Principio antrópico.

 



¿Tenemos certeza sobre la naturaleza de «todo» el Universo? Es decir, podemos afirmar rotundamente que las propiedades conocidas en física —como las cuatro fuerzas fundamentales— se pueden aplicar a «todo» el Universo. O, por el contrario, sólo al Universo observable (o medible). No sería acaso posible que vivieramos en una «zona» del Universo en la cual las leyes de la física son como creemos que son, pero que de hecho, no suceda así en el resto del cosmos.

     Este tipo de interrogantes ha llevado a distintos pensadores —filósofos y físicos, concretamente—, a formualar el famoso «principio antrópico», como el realizado por Robert Dicke:

     Puesto que hay observadores en el universo, éste debe poseer las propiedades que permiten la existencia de tales observadores.

     Esta aparente perogrullada resulta más interesante de lo que se podría pensar a simple vista. Las aparentes causalidades o regularidades que observamos en el Universo, tienen que estar vínculadas a nuestra propia aparición en él, en tanto estudiosos y observadores de lo real. Si somos capaces de entender —en cierta medida— con objetividad, cómo es el mundo, es precisamente porque somos (formamos) parte de él; si por el contrario, fuesemos incompatibles con la información del mundo, no lo sabríamos, y por obviedad no nos preguntaríamos cómo es el mundo; ¡es como si no fueramos parte de él!

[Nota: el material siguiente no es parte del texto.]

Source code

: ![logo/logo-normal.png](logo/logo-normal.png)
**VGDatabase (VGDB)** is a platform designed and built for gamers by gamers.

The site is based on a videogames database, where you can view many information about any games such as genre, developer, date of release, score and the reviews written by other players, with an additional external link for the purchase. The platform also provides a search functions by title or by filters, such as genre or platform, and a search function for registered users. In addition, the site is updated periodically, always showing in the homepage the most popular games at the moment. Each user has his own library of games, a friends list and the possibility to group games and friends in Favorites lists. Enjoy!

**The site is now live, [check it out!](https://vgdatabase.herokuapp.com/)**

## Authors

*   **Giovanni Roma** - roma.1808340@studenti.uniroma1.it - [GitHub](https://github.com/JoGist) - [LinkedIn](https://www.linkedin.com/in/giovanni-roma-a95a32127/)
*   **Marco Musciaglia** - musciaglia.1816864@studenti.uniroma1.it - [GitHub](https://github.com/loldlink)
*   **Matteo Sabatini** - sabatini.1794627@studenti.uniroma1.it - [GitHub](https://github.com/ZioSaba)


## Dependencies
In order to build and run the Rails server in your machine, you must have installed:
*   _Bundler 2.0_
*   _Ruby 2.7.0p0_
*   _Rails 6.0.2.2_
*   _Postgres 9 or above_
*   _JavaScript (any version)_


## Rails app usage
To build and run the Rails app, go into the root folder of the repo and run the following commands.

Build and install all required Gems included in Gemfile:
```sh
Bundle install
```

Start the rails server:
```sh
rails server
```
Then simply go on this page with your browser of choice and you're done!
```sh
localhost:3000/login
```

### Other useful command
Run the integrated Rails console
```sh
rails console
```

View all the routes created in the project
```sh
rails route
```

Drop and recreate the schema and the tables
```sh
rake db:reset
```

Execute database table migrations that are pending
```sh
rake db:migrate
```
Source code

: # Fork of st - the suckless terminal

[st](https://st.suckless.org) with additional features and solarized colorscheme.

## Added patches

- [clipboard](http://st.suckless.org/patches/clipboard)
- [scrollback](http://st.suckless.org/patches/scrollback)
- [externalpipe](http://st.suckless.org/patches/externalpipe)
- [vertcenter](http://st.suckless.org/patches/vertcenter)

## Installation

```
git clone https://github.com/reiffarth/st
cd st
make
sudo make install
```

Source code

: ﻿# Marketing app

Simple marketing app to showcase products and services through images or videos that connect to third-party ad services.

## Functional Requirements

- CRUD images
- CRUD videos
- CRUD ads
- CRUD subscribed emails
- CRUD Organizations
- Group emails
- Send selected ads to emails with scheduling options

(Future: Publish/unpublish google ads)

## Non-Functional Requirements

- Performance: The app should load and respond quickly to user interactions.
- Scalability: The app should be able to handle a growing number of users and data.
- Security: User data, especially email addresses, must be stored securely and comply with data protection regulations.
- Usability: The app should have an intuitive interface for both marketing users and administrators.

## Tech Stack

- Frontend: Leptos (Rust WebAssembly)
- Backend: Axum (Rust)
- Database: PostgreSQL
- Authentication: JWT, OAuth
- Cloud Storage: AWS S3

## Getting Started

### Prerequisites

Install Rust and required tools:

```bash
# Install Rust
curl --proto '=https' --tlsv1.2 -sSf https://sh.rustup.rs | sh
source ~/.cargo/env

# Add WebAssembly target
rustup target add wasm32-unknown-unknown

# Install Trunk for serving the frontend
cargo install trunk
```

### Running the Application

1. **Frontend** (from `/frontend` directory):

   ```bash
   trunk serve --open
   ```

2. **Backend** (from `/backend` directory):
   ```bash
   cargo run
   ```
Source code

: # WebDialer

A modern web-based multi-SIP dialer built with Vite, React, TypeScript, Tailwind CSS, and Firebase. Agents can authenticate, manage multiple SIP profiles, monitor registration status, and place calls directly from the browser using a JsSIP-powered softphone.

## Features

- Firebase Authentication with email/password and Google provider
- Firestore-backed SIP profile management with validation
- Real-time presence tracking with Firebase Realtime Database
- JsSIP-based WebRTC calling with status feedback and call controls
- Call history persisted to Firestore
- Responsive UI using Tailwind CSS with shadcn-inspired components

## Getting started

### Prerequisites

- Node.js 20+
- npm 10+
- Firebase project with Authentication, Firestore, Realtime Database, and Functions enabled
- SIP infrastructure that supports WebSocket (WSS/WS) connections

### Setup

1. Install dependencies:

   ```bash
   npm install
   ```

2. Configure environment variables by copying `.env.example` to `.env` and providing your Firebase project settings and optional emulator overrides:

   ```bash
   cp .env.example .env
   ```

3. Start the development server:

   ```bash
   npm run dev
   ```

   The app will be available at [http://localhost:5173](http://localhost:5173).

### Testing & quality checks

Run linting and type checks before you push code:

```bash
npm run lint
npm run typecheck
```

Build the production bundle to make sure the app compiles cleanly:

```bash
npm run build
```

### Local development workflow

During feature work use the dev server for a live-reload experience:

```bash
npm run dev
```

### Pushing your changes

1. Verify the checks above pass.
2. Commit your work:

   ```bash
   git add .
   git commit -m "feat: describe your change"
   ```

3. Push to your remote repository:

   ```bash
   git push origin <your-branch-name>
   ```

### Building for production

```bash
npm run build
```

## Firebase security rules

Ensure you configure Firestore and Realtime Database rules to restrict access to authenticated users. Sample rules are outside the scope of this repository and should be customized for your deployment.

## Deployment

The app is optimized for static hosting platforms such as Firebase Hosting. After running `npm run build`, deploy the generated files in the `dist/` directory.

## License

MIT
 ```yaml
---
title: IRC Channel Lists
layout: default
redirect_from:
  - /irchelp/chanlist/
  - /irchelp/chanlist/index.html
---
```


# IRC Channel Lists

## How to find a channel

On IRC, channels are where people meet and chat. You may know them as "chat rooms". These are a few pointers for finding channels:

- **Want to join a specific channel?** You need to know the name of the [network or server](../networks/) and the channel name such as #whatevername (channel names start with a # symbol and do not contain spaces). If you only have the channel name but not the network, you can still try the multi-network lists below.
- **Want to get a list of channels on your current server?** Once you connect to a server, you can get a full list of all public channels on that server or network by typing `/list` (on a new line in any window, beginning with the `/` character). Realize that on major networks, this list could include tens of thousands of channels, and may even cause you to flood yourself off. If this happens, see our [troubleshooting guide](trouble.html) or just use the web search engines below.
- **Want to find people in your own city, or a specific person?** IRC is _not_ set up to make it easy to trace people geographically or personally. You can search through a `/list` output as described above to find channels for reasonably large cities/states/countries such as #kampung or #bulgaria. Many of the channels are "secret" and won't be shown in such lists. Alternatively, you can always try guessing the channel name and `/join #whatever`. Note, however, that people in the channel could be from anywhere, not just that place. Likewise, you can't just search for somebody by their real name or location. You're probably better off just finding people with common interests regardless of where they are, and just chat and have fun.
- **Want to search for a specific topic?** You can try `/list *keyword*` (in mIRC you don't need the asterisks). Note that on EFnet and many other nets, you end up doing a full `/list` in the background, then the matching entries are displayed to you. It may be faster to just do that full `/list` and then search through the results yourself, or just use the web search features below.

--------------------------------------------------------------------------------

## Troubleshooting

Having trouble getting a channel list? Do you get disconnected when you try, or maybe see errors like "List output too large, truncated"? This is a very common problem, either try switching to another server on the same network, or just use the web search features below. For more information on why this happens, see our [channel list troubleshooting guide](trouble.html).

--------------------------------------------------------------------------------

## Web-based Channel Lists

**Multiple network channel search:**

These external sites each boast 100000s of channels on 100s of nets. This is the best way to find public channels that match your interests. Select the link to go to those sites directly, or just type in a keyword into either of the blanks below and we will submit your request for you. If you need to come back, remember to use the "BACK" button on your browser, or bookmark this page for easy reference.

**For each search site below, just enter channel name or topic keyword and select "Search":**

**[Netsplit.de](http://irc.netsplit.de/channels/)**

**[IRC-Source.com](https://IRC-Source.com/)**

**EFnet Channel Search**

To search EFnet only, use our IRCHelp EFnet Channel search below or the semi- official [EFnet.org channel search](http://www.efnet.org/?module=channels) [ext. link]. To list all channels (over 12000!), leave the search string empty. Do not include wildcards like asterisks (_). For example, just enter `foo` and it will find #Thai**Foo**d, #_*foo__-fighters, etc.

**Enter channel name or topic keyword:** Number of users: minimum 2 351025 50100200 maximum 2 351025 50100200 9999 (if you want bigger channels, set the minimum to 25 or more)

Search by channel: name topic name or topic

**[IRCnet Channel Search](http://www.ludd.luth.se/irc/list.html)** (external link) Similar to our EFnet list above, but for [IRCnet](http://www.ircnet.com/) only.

     Brandon Carter, también formuló o, para ser más preciso, replanteó el principio antrópico de una manera más «fuerte»:

     El universo debe estar constituido de tal forma en sus leyes y en su organización que no podría dejar de producir alguna vez un observador.

     Con esta reformulación del citado principio, resulta indudable que la existencia de los humanos en el universo es posible —porque de hecho existe—. Es como si las condiciones cósmicas fuesen de tal manera, que «necesariamente» permitan nuestra aparición en el Universo, y una vez aparecidos, nos permitan entenderlo objetivamente. De ordinario podría incluso decir, que en el «diseño universal» es necesaria la especie humana, exige nuestra aparición; o acaso nuestra aparición exige la del universo, con todo ésta es un conclusión constructivista.

     Este tipo de pensamiento le desagradaba —de sobremanera— a Montaigne, y a esta pretensión le dedico algunas palabras:

     ¿Quién le ha hecho creer —al hombre— que este admirable movimiento de la bóveda celeste, la luz eterna de esas luminarias que giran tan por encima de su cabeza, los movimientos admirables y terribles del océano infinito, han sido establecidos y se prosiguen a través de tantas edades para su servicio y conveniencia? ¿Se puede imaginar algo más ridículo que esta miserable y frágil criatura, quien, lejos de ser dueña de sí misma, se halla sometida a la injuria de todas las cosas, se llame a sí misma dueña y emperatríz del mundo, cuando carece de poder para conocer la parte más ínfima y no digamos para gobernar el conjunto.